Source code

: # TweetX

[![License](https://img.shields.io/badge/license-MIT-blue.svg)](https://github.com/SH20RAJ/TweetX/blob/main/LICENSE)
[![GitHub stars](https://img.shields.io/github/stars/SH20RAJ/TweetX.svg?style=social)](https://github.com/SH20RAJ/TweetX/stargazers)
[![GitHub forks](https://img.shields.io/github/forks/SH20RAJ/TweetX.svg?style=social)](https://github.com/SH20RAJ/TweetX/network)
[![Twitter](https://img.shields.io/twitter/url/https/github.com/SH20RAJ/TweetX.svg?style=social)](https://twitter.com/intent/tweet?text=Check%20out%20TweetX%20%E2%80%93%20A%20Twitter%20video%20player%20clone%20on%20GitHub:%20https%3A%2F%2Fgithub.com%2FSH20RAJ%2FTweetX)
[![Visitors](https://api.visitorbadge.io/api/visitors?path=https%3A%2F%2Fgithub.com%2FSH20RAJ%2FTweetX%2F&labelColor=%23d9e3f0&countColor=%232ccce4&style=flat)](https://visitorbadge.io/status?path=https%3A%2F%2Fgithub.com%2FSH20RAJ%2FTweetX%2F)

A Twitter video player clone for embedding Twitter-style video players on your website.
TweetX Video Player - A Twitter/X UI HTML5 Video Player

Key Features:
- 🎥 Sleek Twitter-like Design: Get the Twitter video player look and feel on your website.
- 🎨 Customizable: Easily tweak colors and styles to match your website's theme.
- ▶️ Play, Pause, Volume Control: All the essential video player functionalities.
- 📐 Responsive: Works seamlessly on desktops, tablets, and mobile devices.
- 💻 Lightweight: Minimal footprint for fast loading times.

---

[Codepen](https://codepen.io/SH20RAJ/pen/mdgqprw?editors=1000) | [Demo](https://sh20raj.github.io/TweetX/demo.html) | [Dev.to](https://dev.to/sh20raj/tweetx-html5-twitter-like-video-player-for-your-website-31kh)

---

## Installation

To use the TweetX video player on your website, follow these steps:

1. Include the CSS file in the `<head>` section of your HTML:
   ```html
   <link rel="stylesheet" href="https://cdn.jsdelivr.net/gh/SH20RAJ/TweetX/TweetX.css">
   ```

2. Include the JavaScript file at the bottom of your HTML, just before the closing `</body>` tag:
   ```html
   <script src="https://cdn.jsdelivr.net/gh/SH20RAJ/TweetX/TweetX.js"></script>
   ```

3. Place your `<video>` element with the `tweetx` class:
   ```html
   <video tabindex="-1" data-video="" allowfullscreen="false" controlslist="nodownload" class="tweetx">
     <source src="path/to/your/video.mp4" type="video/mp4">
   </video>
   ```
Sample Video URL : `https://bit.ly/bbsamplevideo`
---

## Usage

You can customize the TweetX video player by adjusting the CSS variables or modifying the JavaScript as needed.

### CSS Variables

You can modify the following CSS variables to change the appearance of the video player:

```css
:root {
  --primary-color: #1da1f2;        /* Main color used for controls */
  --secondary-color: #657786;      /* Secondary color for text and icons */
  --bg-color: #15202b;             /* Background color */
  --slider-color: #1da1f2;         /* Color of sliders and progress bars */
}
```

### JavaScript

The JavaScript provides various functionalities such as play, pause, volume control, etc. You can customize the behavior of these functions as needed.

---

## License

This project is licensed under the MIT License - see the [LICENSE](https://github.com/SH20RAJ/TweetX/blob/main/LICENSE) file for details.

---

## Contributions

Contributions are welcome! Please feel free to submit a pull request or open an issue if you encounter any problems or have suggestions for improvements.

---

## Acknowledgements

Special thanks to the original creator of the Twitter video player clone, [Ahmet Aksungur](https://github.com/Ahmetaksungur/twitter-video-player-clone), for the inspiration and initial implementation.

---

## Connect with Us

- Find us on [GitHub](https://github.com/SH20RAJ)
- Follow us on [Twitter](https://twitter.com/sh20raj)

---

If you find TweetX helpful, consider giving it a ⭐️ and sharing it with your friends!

--------------------------------------------------

EXERCISE OBJECTIVE -
Match on "with" and copy out every line of the entries that contains it.

ANSWER SECTION -
3. Place your `<video>` element with the `tweetx` class:
## Connect with Us
If you find TweetX helpful, consider giving it a ⭐️ and sharing it with your friends!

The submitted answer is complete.